Your goal:
Give the number of lines that contain "path" in the listing, and write nothing else.

Supplied data:

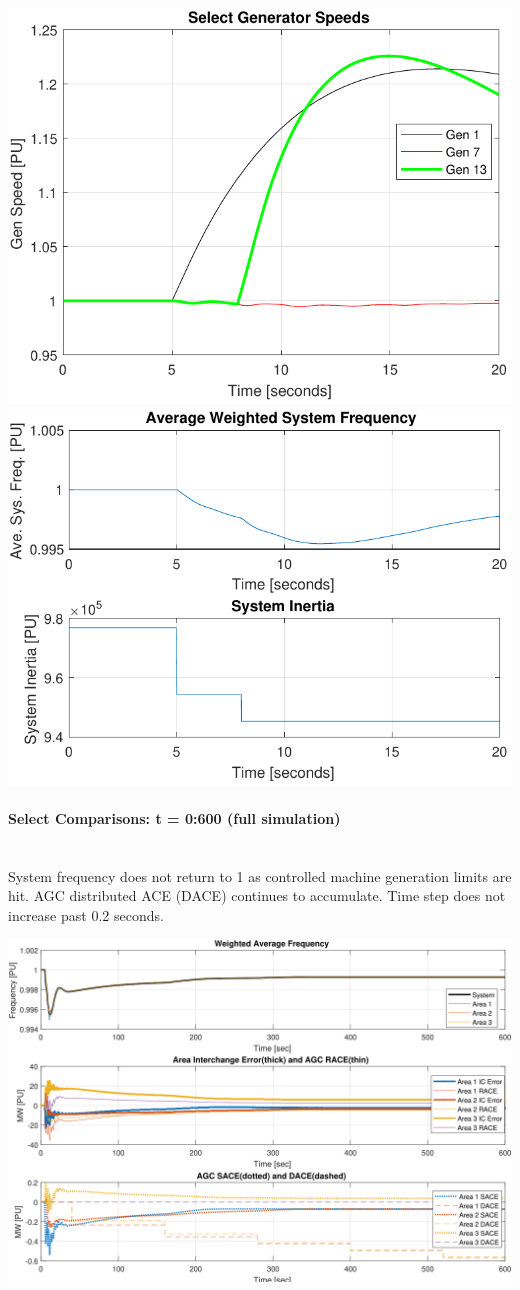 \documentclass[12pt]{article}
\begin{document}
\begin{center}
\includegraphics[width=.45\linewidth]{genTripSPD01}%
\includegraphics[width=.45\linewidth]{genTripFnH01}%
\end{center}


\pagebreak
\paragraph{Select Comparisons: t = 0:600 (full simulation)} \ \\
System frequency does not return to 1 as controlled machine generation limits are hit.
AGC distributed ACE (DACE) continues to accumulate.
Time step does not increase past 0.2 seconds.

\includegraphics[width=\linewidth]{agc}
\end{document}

--

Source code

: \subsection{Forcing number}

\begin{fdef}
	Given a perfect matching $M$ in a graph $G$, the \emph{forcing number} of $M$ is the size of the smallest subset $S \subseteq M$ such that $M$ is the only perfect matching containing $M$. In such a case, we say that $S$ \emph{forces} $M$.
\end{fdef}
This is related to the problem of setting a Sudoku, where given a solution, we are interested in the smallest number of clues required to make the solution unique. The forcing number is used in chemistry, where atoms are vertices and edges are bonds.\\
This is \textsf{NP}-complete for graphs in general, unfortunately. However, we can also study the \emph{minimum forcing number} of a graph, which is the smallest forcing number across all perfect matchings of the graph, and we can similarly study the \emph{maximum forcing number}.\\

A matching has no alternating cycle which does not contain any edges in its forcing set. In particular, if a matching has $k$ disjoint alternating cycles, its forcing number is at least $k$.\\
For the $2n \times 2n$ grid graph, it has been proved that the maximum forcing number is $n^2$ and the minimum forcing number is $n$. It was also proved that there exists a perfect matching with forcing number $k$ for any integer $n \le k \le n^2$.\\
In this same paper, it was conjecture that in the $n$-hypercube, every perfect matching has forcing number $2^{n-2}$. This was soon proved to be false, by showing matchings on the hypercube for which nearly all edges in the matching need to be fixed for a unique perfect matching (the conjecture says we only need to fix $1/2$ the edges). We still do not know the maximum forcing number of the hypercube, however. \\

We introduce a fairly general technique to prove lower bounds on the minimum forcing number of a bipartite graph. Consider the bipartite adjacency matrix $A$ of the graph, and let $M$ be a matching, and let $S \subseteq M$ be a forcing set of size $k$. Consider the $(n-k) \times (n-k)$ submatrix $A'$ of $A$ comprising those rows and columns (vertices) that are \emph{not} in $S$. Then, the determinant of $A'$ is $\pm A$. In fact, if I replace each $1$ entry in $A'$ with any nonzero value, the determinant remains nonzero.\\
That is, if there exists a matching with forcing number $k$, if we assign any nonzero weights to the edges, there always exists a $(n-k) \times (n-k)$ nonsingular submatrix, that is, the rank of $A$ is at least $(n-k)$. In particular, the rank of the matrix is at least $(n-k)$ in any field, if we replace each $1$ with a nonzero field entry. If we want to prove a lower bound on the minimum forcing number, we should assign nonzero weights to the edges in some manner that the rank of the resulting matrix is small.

* * *

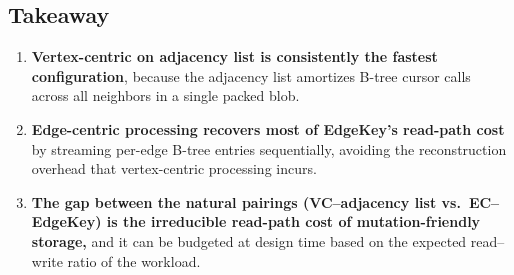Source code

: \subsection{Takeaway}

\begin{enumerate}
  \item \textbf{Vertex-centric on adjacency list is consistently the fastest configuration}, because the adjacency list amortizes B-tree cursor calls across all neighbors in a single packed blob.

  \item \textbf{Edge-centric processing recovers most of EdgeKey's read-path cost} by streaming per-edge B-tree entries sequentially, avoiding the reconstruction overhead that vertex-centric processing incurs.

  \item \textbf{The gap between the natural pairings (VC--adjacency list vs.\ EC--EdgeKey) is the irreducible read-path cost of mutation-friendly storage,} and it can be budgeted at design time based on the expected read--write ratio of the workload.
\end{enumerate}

Answer to the problem:
2